Harrel: That was one of my biggest shocks coming here because I was used to black people being black people and white people being white people. Everybody around me was descendents of American slaves. And then I come here and there just so few of us here. Most of the black people here are one or two generations removed from Africa-not descendents of slaves. It's just weird because it's cliquish.

Suzanne: I honestly don't notice it all that much. You can go through the facebook for pages and pages and not see anybody who isn't white. Black people, you can count them on your hands. It's just insane.

Chanda: It's been an especially interesting experience for me as an Asian-American person coming to Harvard. I'm Taiwanese. One of the big things I get is, 'Where are you from? California? New York?' 'Oh I'm from Tennessee.' 'I didn't know there were Asian people from Tennessee.' I've gotten that so much and like, 'What are your parents doing there' and stuff like that. And I came from a high school where I was the only Asian American person in a class of 65 and then now I'm here and it's 20 percent Asian and it's just weird.

Chanda: Did you guys have debutante balls?

Steve: Oh yeah.

Jennifer: There were social differences-like football. Football was huge back home. Even if you didn't like football, you knew about the sport and how it was played.

Suzanne: Every Friday night you went to the game.

Jennifer: And I came here and I've been to one football game. And that was the Harvard-Yale Game.

Steve: I play and going to games...

Jennifer: Are you on the team now?

Steve: Yeah. And the stadium not being filled. I was confused.

Franklin: My junior high games were sold out.

Steve: I went to University of South Carolina games my whole life and even when they were horrible, there would still be 75,000 people at the games.

Suzanne: Even basketball. I come from Kentucky and there were tons of NCAA tours and I'm used to everything going crazy and following all of the games. I had never seen lacrosse.

Jennifer: I didn't know what a coxswain was until my roommate said she was going to tryouts. 'We're going to coxswain auditions." I didn't know what she was talking about.

Suzanne: I know. I was psyched for Head of the Charles weekend because I got to see what crew was all about. See these people in boats and find out what they do...You know what else is weird? The fact that they're so few sororities and fraternities.

Jennifer: Yeah. I knew Harvard didn't have fraternities and sororities, but it's kind of weird when they're two frat brothers. There just isn't a huge Greek life.
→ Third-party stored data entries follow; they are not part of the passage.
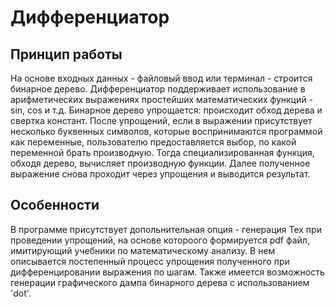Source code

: # Дифференциатор 

## Принцип работы
На основе входных данных - файловый ввод или терминал - строится бинарное дерево. 
Дифференциатор поддерживает использование в арифметических выражениях простейших математических функций - sin, cos и т.д.
Бинарное дерево упрощается: происходит обход дерева и свертка констант. 
После упрощений, если в выражении присутствует несколько буквенных символов, которые воспринимаются программой как переменные, 
пользователю предоставляется выбор, по какой переменной брать производную. Тогда специализированная функция, обходя дерево, вычисляет производную функции.
Далее полученное выражение снова проходит через упрощения и выводится результат. 

## Особенности
В программе присутствует допольнительная опция - генерация Tex при проведении упрощений, 
на основе котороого формируется pdf файл, имитирующий учебники по математическому анализу. 
В нем описывается постепенный процесс упрощения полученного при дифференцировании выражения по шагам.
Также имеется возможность генерации графического дампа бинарного дерева с использованием 'dot'.
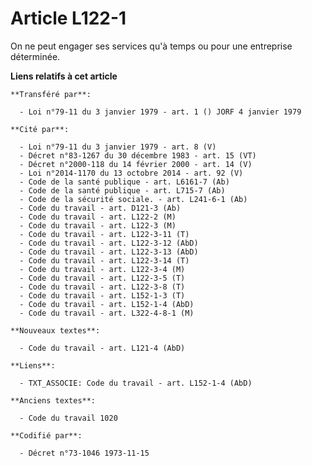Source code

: # Article L122-1

On ne peut engager ses services qu'à temps ou pour une entreprise déterminée.

**Liens relatifs à cet article**

	**Transféré par**:

	  - Loi n°79-11 du 3 janvier 1979 - art. 1 () JORF 4 janvier 1979

	**Cité par**:

	  - Loi n°79-11 du 3 janvier 1979 - art. 8 (V)
	  - Décret n°83-1267 du 30 décembre 1983 - art. 15 (VT)
	  - Décret n°2000-118 du 14 février 2000 - art. 14 (V)
	  - Loi n°2014-1170 du 13 octobre 2014 - art. 92 (V)
	  - Code de la santé publique - art. L6161-7 (Ab)
	  - Code de la santé publique - art. L715-7 (Ab)
	  - Code de la sécurité sociale. - art. L241-6-1 (Ab)
	  - Code du travail - art. D121-3 (Ab)
	  - Code du travail - art. L122-2 (M)
	  - Code du travail - art. L122-3 (M)
	  - Code du travail - art. L122-3-11 (T)
	  - Code du travail - art. L122-3-12 (AbD)
	  - Code du travail - art. L122-3-13 (AbD)
	  - Code du travail - art. L122-3-14 (T)
	  - Code du travail - art. L122-3-4 (M)
	  - Code du travail - art. L122-3-5 (T)
	  - Code du travail - art. L122-3-8 (T)
	  - Code du travail - art. L152-1-3 (T)
	  - Code du travail - art. L152-1-4 (AbD)
	  - Code du travail - art. L322-4-8-1 (M)

	**Nouveaux textes**:

	  - Code du travail - art. L121-4 (AbD)

	**Liens**:

	  - TXT_ASSOCIE: Code du travail - art. L152-1-4 (AbD)

	**Anciens textes**:

	  - Code du travail 1020

	**Codifié par**:

	  - Décret n°73-1046 1973-11-15
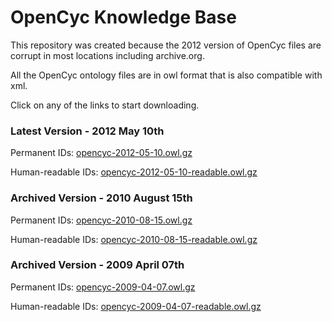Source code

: # OpenCyc Knowledge Base

This repository was created because the 2012 version of OpenCyc files are corrupt in most locations including archive.org. 

All the OpenCyc ontology files are in owl format that is also compatible with xml.

Click on any of the links to start downloading.

### Latest Version - 2012 May 10th

Permanent IDs: [opencyc-2012-05-10.owl.gz](https://github.com/therohk/opencyc-kb/raw/main/opencyc-2012-05-10.owl.gz)

Human-readable IDs: [opencyc-2012-05-10-readable.owl.gz](https://github.com/therohk/opencyc-kb/raw/main/opencyc-2012-05-10-readable.owl.gz)

### Archived Version - 2010 August 15th

Permanent IDs: [opencyc-2010-08-15.owl.gz](https://github.com/therohk/opencyc-kb/raw/main/opencyc-2010-08-15.owl.gz)

Human-readable IDs: [opencyc-2010-08-15-readable.owl.gz](https://github.com/therohk/opencyc-kb/raw/main/opencyc-2010-08-15-readable.owl.gz)

### Archived Version - 2009 April 07th

Permanent IDs: [opencyc-2009-04-07.owl.gz](https://github.com/therohk/opencyc-kb/raw/main/opencyc-2009-04-07.owl.gz)

Human-readable IDs: [opencyc-2009-04-07-readable.owl.gz](https://github.com/therohk/opencyc-kb/raw/main/opencyc-2009-04-07-readable.owl.gz)

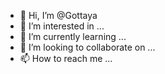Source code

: - 👋 Hi, I’m @Gottaya
- 👀 I’m interested in ...
- 🌱 I’m currently learning ...
- 💞️ I’m looking to collaborate on ...
- 📫 How to reach me ...

<!---
Gottaya/Gottaya is a ✨ special ✨ repository because its `README.md` (this file) appears on your GitHub profile.
You can click the Preview link to take a look at your changes.
--->
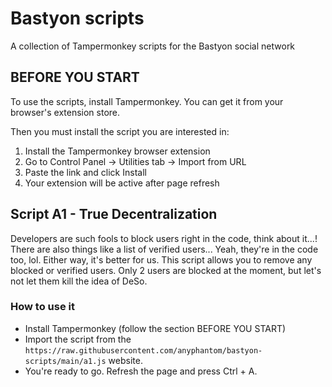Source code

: 
# Bastyon scripts

A collection of Tampermonkey scripts for the Bastyon social network

## BEFORE YOU START
To use the scripts, install Tampermonkey. You can get it from your browser's extension store.

Then you must install the script you are interested in:
1. Install the Tampermonkey browser extension
2. Go to Control Panel → Utilities tab → Import from URL
3. Paste the link and click Install
4. Your extension will be active after page refresh

## Script A1 - True Decentralization
Developers are such fools to block users right in the code, think about it...! There are also things like a list of verified users... Yeah, they're in the code too, lol. Either way, it's better for us. This script allows you to remove any blocked or verified users. Only 2 users are blocked at the moment, but let's not let them kill the idea of DeSo.

### How to use it
- Install Tampermonkey (follow the section BEFORE YOU START)
- Import the script from the `https://raw.githubusercontent.com/anyphantom/bastyon-scripts/main/a1.js` website.
- You're ready to go. Refresh the page and press Ctrl + A.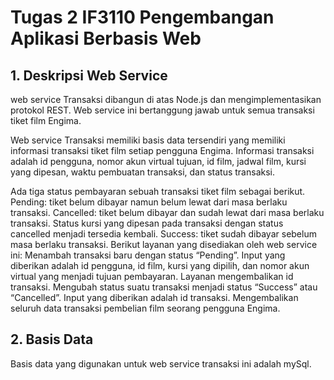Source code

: # Tugas 2 IF3110 Pengembangan Aplikasi Berbasis Web

## 1. Deskripsi Web Service

web service Transaksi dibangun di atas Node.js dan mengimplementasikan protokol REST. Web service ini bertanggung jawab untuk semua transaksi tiket film Engima.

Web service Transaksi memiliki basis data tersendiri yang memiliki informasi transaksi tiket film setiap pengguna Engima. Informasi transaksi adalah id pengguna, nomor akun virtual tujuan, id film, jadwal film, kursi yang dipesan, waktu pembuatan transaksi, dan status transaksi.

Ada tiga status pembayaran sebuah transaksi tiket film sebagai berikut.
Pending: tiket belum dibayar namun belum lewat dari masa berlaku transaksi.
Cancelled: tiket belum dibayar dan sudah lewat dari masa berlaku transaksi. Status kursi yang dipesan pada transaksi dengan status cancelled menjadi tersedia kembali.
Success: tiket sudah dibayar sebelum masa berlaku transaksi.
Berikut layanan yang disediakan oleh web service ini:
Menambah transaksi baru dengan status “Pending”. Input yang diberikan adalah id pengguna, id film, kursi yang dipilih, dan nomor akun virtual yang menjadi tujuan pembayaran. Layanan mengembalikan id transaksi.
Mengubah status suatu transaksi menjadi status “Success” atau “Cancelled”. Input yang diberikan adalah id transaksi.
Mengembalikan seluruh data transaksi pembelian film seorang pengguna Engima.

## 2. Basis Data

Basis data yang digunakan untuk web service transaksi ini adalah mySql.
Suzanne: I'm actually in one of the sororities.

Jennifer: Which one?

Suzanne: Kappa Alpha Theta. We're getting ready for rush and we're encouraging all of these freshmen. And a lot of these girls are saying, 'Sorority? I don't think so.' And it's really weird because to me it's second nature. When I found out we had sororities, I was so psyched. My best friend is also from the South and we couldn't wait to rush.

Suzanne: We should form a Southern club.